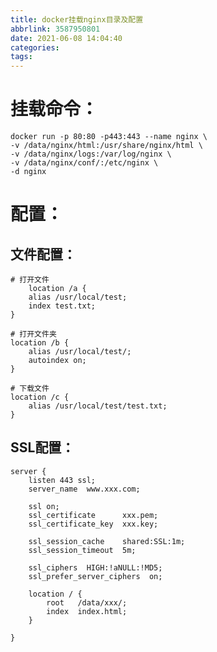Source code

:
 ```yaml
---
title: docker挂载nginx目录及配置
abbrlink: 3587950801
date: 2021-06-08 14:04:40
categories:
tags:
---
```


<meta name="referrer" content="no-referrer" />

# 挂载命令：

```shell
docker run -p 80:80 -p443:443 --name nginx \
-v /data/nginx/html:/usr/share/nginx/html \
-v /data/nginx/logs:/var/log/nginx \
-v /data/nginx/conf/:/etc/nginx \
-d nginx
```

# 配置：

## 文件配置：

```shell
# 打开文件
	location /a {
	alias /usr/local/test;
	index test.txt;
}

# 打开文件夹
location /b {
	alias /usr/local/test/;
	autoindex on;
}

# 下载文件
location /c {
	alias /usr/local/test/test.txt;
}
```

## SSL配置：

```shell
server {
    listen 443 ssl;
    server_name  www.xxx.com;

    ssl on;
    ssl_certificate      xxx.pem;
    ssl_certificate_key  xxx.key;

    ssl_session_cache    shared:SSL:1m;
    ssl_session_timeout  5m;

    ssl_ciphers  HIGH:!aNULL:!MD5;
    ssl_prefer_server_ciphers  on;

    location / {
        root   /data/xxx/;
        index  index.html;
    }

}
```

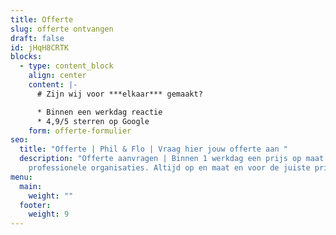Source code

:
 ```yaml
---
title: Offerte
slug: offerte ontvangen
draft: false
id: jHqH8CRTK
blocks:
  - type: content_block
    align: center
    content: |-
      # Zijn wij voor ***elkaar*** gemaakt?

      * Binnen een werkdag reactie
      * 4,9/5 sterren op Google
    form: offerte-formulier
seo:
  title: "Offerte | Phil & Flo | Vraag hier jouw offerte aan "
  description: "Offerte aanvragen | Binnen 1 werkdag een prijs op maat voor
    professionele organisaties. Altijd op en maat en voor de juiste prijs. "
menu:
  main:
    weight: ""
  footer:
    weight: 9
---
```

──────

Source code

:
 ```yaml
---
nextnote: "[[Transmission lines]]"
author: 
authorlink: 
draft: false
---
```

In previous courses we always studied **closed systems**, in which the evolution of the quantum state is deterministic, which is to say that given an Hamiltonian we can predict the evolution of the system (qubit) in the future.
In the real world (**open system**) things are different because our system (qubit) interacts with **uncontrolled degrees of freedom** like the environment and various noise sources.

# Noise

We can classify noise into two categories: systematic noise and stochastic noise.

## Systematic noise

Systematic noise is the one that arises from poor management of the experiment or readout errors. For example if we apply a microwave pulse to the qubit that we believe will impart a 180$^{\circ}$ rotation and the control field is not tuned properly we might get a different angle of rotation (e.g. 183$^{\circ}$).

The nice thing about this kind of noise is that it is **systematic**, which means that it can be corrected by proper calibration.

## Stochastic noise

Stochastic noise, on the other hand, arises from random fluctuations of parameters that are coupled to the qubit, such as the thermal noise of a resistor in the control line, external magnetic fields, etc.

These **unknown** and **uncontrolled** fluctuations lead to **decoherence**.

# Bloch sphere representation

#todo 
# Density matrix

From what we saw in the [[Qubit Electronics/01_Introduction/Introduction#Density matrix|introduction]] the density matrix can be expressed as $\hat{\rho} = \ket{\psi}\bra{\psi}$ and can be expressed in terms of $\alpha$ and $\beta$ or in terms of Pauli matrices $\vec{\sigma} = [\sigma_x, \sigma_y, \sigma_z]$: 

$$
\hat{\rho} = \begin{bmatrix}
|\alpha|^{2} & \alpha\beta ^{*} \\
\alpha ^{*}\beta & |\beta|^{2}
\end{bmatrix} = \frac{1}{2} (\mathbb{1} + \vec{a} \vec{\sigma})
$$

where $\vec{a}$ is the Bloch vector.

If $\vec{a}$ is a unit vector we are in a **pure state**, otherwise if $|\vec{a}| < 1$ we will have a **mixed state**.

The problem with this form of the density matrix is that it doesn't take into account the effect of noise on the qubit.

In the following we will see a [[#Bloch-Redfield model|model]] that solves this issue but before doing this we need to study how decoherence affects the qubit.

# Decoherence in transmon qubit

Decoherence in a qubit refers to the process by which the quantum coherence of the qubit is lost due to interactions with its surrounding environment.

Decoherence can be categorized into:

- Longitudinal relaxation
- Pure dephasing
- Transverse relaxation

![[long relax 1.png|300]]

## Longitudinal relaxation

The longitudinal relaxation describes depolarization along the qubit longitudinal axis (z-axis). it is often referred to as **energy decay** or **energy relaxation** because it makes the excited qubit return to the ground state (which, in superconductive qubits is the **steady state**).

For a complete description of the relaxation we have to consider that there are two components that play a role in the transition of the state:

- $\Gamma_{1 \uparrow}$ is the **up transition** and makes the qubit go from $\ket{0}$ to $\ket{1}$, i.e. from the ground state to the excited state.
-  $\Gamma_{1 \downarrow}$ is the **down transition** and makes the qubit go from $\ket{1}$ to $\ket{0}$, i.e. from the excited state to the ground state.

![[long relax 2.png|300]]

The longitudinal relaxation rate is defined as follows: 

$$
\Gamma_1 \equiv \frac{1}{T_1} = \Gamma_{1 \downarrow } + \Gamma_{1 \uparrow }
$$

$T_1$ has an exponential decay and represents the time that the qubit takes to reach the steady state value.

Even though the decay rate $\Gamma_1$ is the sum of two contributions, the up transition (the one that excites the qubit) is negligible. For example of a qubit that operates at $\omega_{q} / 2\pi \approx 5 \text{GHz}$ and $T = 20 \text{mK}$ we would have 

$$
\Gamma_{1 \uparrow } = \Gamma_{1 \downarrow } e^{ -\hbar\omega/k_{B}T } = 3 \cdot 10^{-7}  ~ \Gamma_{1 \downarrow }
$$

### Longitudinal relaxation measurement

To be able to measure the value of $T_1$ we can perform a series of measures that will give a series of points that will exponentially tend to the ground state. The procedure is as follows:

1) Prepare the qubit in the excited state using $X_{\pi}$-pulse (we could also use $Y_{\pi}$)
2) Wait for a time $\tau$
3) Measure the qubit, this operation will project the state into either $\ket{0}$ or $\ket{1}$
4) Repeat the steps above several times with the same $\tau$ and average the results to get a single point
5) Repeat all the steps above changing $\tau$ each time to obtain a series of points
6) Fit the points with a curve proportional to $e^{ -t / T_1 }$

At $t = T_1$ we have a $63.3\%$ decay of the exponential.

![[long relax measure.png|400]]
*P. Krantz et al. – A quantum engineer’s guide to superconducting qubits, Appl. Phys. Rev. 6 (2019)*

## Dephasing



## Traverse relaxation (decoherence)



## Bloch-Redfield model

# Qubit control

──────

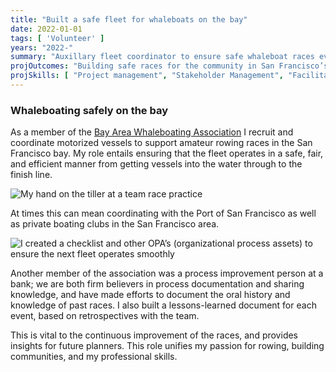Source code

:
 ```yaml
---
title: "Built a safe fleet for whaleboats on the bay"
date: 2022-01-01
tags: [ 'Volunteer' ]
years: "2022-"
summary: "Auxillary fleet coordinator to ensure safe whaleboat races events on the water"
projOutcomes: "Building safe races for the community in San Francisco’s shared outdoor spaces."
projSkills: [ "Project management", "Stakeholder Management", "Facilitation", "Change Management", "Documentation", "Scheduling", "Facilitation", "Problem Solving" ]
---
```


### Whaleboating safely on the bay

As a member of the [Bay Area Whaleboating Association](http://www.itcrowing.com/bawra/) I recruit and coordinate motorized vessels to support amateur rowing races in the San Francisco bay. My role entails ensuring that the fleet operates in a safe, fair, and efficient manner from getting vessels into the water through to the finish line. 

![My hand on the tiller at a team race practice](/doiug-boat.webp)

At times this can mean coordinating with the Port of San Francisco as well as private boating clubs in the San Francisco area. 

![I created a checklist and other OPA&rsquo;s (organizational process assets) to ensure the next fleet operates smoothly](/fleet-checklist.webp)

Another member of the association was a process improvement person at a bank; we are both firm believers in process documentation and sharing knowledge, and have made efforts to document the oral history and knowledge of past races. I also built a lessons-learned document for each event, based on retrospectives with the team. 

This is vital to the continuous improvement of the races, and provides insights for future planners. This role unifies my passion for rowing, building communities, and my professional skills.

──────

§ **What you need to do**: All lines in the data above from the one with "## Traverse relaxation (decoherence)" through the one with "# Qubit control" must be repeated exactly, and no others.

§ **Solution to this task**:
## Traverse relaxation (decoherence)



## Bloch-Redfield model

# Qubit control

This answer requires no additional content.